For me personally, Moishe House is most powerful because it is a welcoming community. And in this community is energy, contagious energy, that people (even adults with families who mostly find their jewish communities in synagogues) want to be a part of for a night every once and a while. I felt lucky to be able to take part in this event and to know that I was a part of this unique community.
Even better follow up to this event was running into one of the Shabbat attendees, Dr. Anne, at a labor rally downtown. We were able to reconnect over our interest in worker justice. This was a further solidification of the way that Moishe House can bring people together. If we had not held the intergenerational Shabbat, Dr. Anne would just have been another face in a crowd.

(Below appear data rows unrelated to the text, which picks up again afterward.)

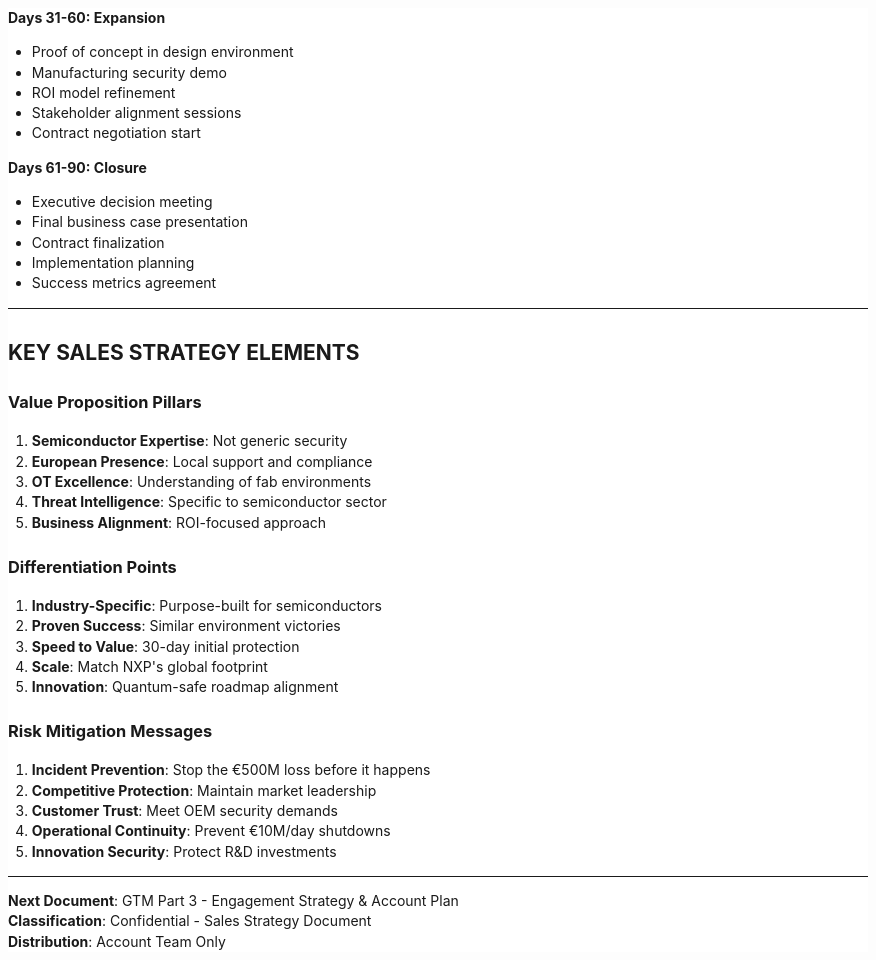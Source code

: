 **Days 31-60: Expansion**
- Proof of concept in design environment
- Manufacturing security demo
- ROI model refinement
- Stakeholder alignment sessions
- Contract negotiation start

**Days 61-90: Closure**
- Executive decision meeting
- Final business case presentation
- Contract finalization
- Implementation planning
- Success metrics agreement

---

## KEY SALES STRATEGY ELEMENTS

### Value Proposition Pillars

1. **Semiconductor Expertise**: Not generic security
2. **European Presence**: Local support and compliance
3. **OT Excellence**: Understanding of fab environments
4. **Threat Intelligence**: Specific to semiconductor sector
5. **Business Alignment**: ROI-focused approach

### Differentiation Points

1. **Industry-Specific**: Purpose-built for semiconductors
2. **Proven Success**: Similar environment victories
3. **Speed to Value**: 30-day initial protection
4. **Scale**: Match NXP's global footprint
5. **Innovation**: Quantum-safe roadmap alignment

### Risk Mitigation Messages

1. **Incident Prevention**: Stop the €500M loss before it happens
2. **Competitive Protection**: Maintain market leadership
3. **Customer Trust**: Meet OEM security demands
4. **Operational Continuity**: Prevent €10M/day shutdowns
5. **Innovation Security**: Protect R&D investments

---

**Next Document**: GTM Part 3 - Engagement Strategy & Account Plan  
**Classification**: Confidential - Sales Strategy Document  
**Distribution**: Account Team Only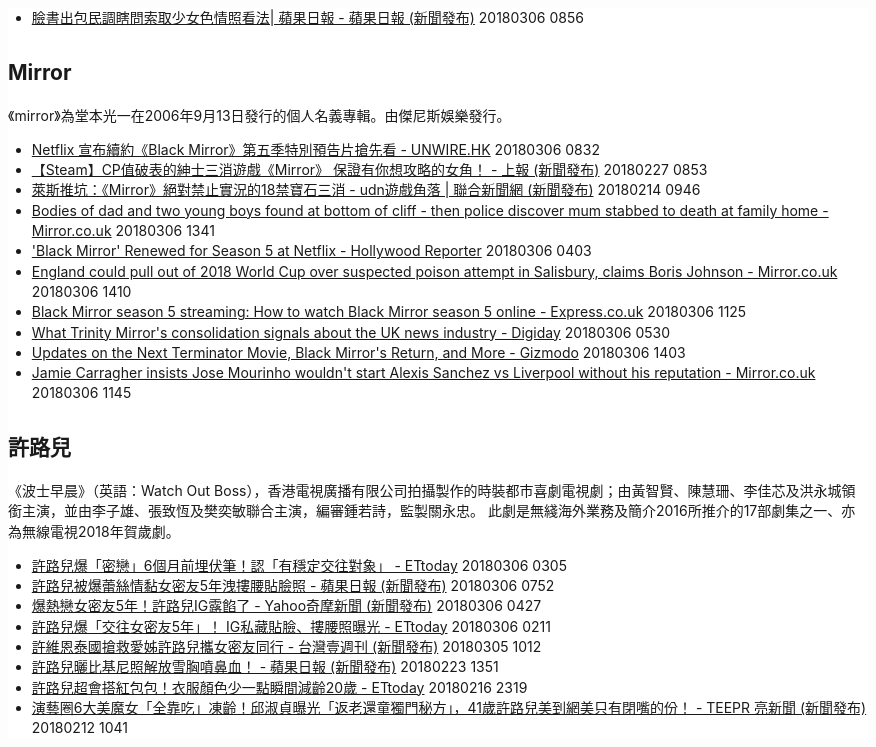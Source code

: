 - [臉書出包民調瞎問索取少女色情照看法| 蘋果日報 - 蘋果日報 (新聞發布)](https://tw.appledaily.com/new/realtime/20180306/1309316/ "臉書出包民調瞎問索取少女色情照看法| 蘋果日報 - 蘋果日報 (新聞發布)") 20180306 0856

## Mirror

《mirror》為堂本光一在2006年9月13日發行的個人名義專輯。由傑尼斯娛樂發行。
- [Netflix 宣布續約《Black Mirror》第五季特別預告片搶先看 - UNWIRE.HK](https://unwire.hk/2018/03/06/black-mirror-season-5-coming-soon/movie-2/ "Netflix 宣布續約《Black Mirror》第五季特別預告片搶先看 - UNWIRE.HK") 20180306 0832
- [【Steam】CP值破表的紳士三消遊戲《Mirror》 保證有你想攻略的女角！ - 上報 (新聞發布)](http://www.upmedia.mg/news_info.php?SerialNo=36001 "【Steam】CP值破表的紳士三消遊戲《Mirror》 保證有你想攻略的女角！ - 上報 (新聞發布)") 20180227 0853
- [萊斯推坑：《Mirror》絕對禁止實況的18禁寶石三消 - udn遊戲角落 | 聯合新聞網 (新聞發布)](https://game.udn.com/game/story/10451/2986814 "萊斯推坑：《Mirror》絕對禁止實況的18禁寶石三消 - udn遊戲角落 | 聯合新聞網 (新聞發布)") 20180214 0946
- [Bodies of dad and two young boys found at bottom of cliff - then police discover mum stabbed to death at family home - Mirror.co.uk](https://www.mirror.co.uk/news/uk-news/woman-found-dead-home-stab-12136308 "Bodies of dad and two young boys found at bottom of cliff - then police discover mum stabbed to death at family home - Mirror.co.uk") 20180306 1341
- ['Black Mirror' Renewed for Season 5 at Netflix - Hollywood Reporter](https://www.hollywoodreporter.com/live-feed/black-mirror-renewed-season-5-at-netflix-1090957 "'Black Mirror' Renewed for Season 5 at Netflix - Hollywood Reporter") 20180306 0403
- [England could pull out of 2018 World Cup over suspected poison attempt in Salisbury, claims Boris Johnson - Mirror.co.uk](https://www.mirror.co.uk/sport/football/news/england-could-pull-out-2018-12136429 "England could pull out of 2018 World Cup over suspected poison attempt in Salisbury, claims Boris Johnson - Mirror.co.uk") 20180306 1410
- [Black Mirror season 5 streaming: How to watch Black Mirror season 5 online - Express.co.uk](https://www.express.co.uk/showbiz/tv-radio/927783/Black-Mirror-season-5-streaming-How-to-watch-Black-Mirror-season-5-online-Netflix "Black Mirror season 5 streaming: How to watch Black Mirror season 5 online - Express.co.uk") 20180306 1125
- [What Trinity Mirror's consolidation signals about the UK news industry - Digiday](https://digiday.com/uk/trinity-mirrors-consolidation-signals-uk-news-industry/ "What Trinity Mirror's consolidation signals about the UK news industry - Digiday") 20180306 0530
- [Updates on the Next Terminator Movie, Black Mirror's Return, and More - Gizmodo](https://io9.gizmodo.com/updates-on-the-next-terminator-movie-black-mirrors-ret-1823530941 "Updates on the Next Terminator Movie, Black Mirror's Return, and More - Gizmodo") 20180306 1403
- [Jamie Carragher insists Jose Mourinho wouldn't start Alexis Sanchez vs Liverpool without his reputation - Mirror.co.uk](https://www.mirror.co.uk/sport/football/news/carragher-alexis-sanchez-manchester-united-12134826 "Jamie Carragher insists Jose Mourinho wouldn't start Alexis Sanchez vs Liverpool without his reputation - Mirror.co.uk") 20180306 1145

## 許路兒

《波士早晨》（英語：Watch Out Boss），香港電視廣播有限公司拍攝製作的時裝都市喜劇電視劇；由黃智賢、陳慧珊、李佳芯及洪永城領銜主演，並由李子雄、張致恆及樊奕敏聯合主演，編審鍾若詩，監製關永忠。
此劇是無綫海外業務及簡介2016所推介的17部劇集之一、亦為無線電視2018年賀歲劇。
- [許路兒爆「密戀」6個月前埋伏筆！認「有穩定交往對象」 - ETtoday](https://star.ettoday.net/news/1124526 "許路兒爆「密戀」6個月前埋伏筆！認「有穩定交往對象」 - ETtoday") 20180306 0305
- [許路兒被爆蕾絲情黏女密友5年洩摟腰貼臉照 - 蘋果日報 (新聞發布)](https://tw.appledaily.com/new/realtime/20180306/1309234/ "許路兒被爆蕾絲情黏女密友5年洩摟腰貼臉照 - 蘋果日報 (新聞發布)") 20180306 0752
- [爆熱戀女密友5年！許路兒IG露餡了 - Yahoo奇摩新聞 (新聞發布)](https://tw.news.yahoo.com/%E7%88%86%E7%86%B1%E6%88%80%E5%A5%B3%E5%AF%86%E5%8F%8B5%E5%B9%B4-%E8%A8%B1%E8%B7%AF%E5%85%92ig%E9%9C%B2%E9%A4%A1%E4%BA%86-041314310.html "爆熱戀女密友5年！許路兒IG露餡了 - Yahoo奇摩新聞 (新聞發布)") 20180306 0427
- [許路兒爆「交往女密友5年」！ IG私藏貼臉、摟腰照曝光 - ETtoday](http://www.ettoday.net/news/20180306/1124421.htm "許路兒爆「交往女密友5年」！ IG私藏貼臉、摟腰照曝光 - ETtoday") 20180306 0211
- [許維恩泰國搶救愛姊許路兒攜女密友同行 - 台灣壹週刊 (新聞發布)](http://www.nextmag.com.tw/breakingnews/entertainment/388158 "許維恩泰國搶救愛姊許路兒攜女密友同行 - 台灣壹週刊 (新聞發布)") 20180305 1012
- [許路兒曬比基尼照解放雪胸噴鼻血！ - 蘋果日報 (新聞發布)](https://tw.appledaily.com/new/realtime/20180223/1302665/ "許路兒曬比基尼照解放雪胸噴鼻血！ - 蘋果日報 (新聞發布)") 20180223 1351
- [許路兒超會搭紅包包！衣服顏色少一點瞬間減齡20歲 - ETtoday](https://fashion.ettoday.net/news/1103298 "許路兒超會搭紅包包！衣服顏色少一點瞬間減齡20歲 - ETtoday") 20180216 2319
- [演藝圈6大美魔女「全靠吃」凍齡！邱淑貞曝光「返老還童獨門秘方」，41歲許路兒美到網美只有閉嘴的份！ - TEEPR 亮新聞 (新聞發布)](http://www.teepr.com/903235/eudorakao/%E7%BE%8E%E9%AD%94%E5%A5%B3-2/ "演藝圈6大美魔女「全靠吃」凍齡！邱淑貞曝光「返老還童獨門秘方」，41歲許路兒美到網美只有閉嘴的份！ - TEEPR 亮新聞 (新聞發布)") 20180212 1041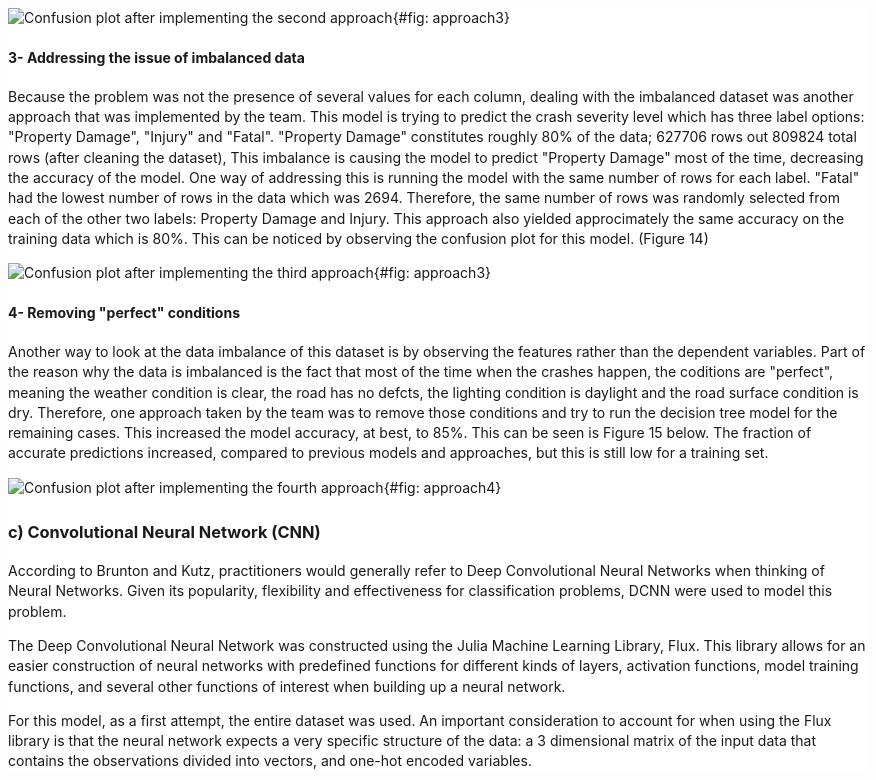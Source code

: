 ![
**Confusion plot after implementing the second approach**
](https://user-images.githubusercontent.com/112972950/205472284-edfd1e0c-af22-4e8b-8ebf-237f18b9e146.png "approach2"){#fig: approach3}


#### 3- Addressing the issue of imbalanced data
Because the problem was not the presence of several values for each column, dealing with the imbalanced dataset was another approach that was implemented by the team. This model is trying to predict the crash severity level which has three label options: "Property Damage", "Injury" and "Fatal". "Property Damage" constitutes roughly 80% of the data; 627706 rows out 809824 total rows (after cleaning the dataset), This imbalance is causing the model to predict "Property Damage" most of the time, decreasing the accuracy of the model. One way of addressing this is running the model with the same number of rows for each label.
"Fatal" had the lowest number of rows in the data which was 2694. Therefore, the same number of rows was randomly selected from each of the other two labels: Property Damage and Injury. This approach also yielded approcimately the same accuracy on the training data which is 80%. This can be noticed by observing the confusion plot for this model. (Figure 14)

![
**Confusion plot after implementing the third approach**
](https://user-images.githubusercontent.com/112972950/205474474-433aaf2a-1923-4f69-a214-9f7fe055c9a2.png "approach3"){#fig: approach3}

#### 4- Removing "perfect" conditions
Another way to look at the data imbalance of this dataset is by observing the features rather than the dependent variables. Part of the reason why the data is imbalanced is the fact that most of the time when the crashes happen, the coditions are "perfect", meaning the weather condition is clear, the road has no defcts, the lighting condition is daylight and the road surface condition is dry. Therefore, one approach taken by the team was to remove those conditions and try to run the decision tree model for the remaining cases. This increased the model accuracy, at best, to 85%. This can be seen is Figure 15 below. The fraction of accurate predictions increased, compared to previous models and approaches, but this is still low for a training set.

![
**Confusion plot after implementing the fourth approach**
](https://user-images.githubusercontent.com/112972950/205475750-4d45214e-7f69-4a4a-8d7f-ef4813fb0580.png "approach4"){#fig: approach4}

### c) Convolutional Neural Network (CNN)

According to Brunton and Kutz, practitioners would generally refer to Deep Convolutional Neural Networks when thinking of Neural Networks. Given its popularity, flexibility and effectiveness for classification problems, DCNN were used to model this problem.

The Deep Convolutional Neural Network was constructed using the Julia Machine Learning Library, Flux. This library allows for an easier construction of neural networks with predefined functions for different kinds of layers, activation functions, model training functions, and several other functions of interest when building up a neural network. 

For this model, as a first attempt, the entire dataset was used. An important consideration to account for when using the Flux library is that the neural network expects a very specific structure of the data: a 3 dimensional matrix of the input data that contains the observations divided into vectors, and one-hot encoded variables.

I'll end this blog with another feel good story. It's also about community. You might even say that I'm developing a theme here. Last friday evening before Shabbat I got a wonderful phone call. It was from Karin, a moist house regular who had moved out of the Chicagoland area calling from her summer post as a camp counselor. She was wrestling with the possibility of moving back to Chicago, and wanted to know if there were any spots in the Moishe House that were open. "If there were, I'd move back in a heartbeat, it would make the decision so easy," she said. She continued by saying that Moishe House was her community in Chicago, and a community that she hope to recreate if she stayed on the East Coast. It felt amazing to hear feedback about the positive impacts of the community; the fact that Moishe House was a marker for her about feeling settled in a city speaks to the power and importance of Moishe House.